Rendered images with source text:
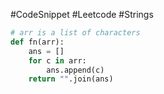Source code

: #CodeSnippet #Leetcode #Strings 
 

```python
# arr is a list of characters
def fn(arr):
    ans = []
    for c in arr:
        ans.append(c)
    return "".join(ans)
```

# What you will do:
The span to print begins at the line containing "#CodeSnippet #Leetcode #Strings" and ends at the final line of the entries; print it exactly and print nothing else.

# Solution to the problem:
: #CodeSnippet #Leetcode #Strings 
 

```python
# arr is a list of characters
def fn(arr):
    ans = []
    for c in arr:
        ans.append(c)
    return "".join(ans)
```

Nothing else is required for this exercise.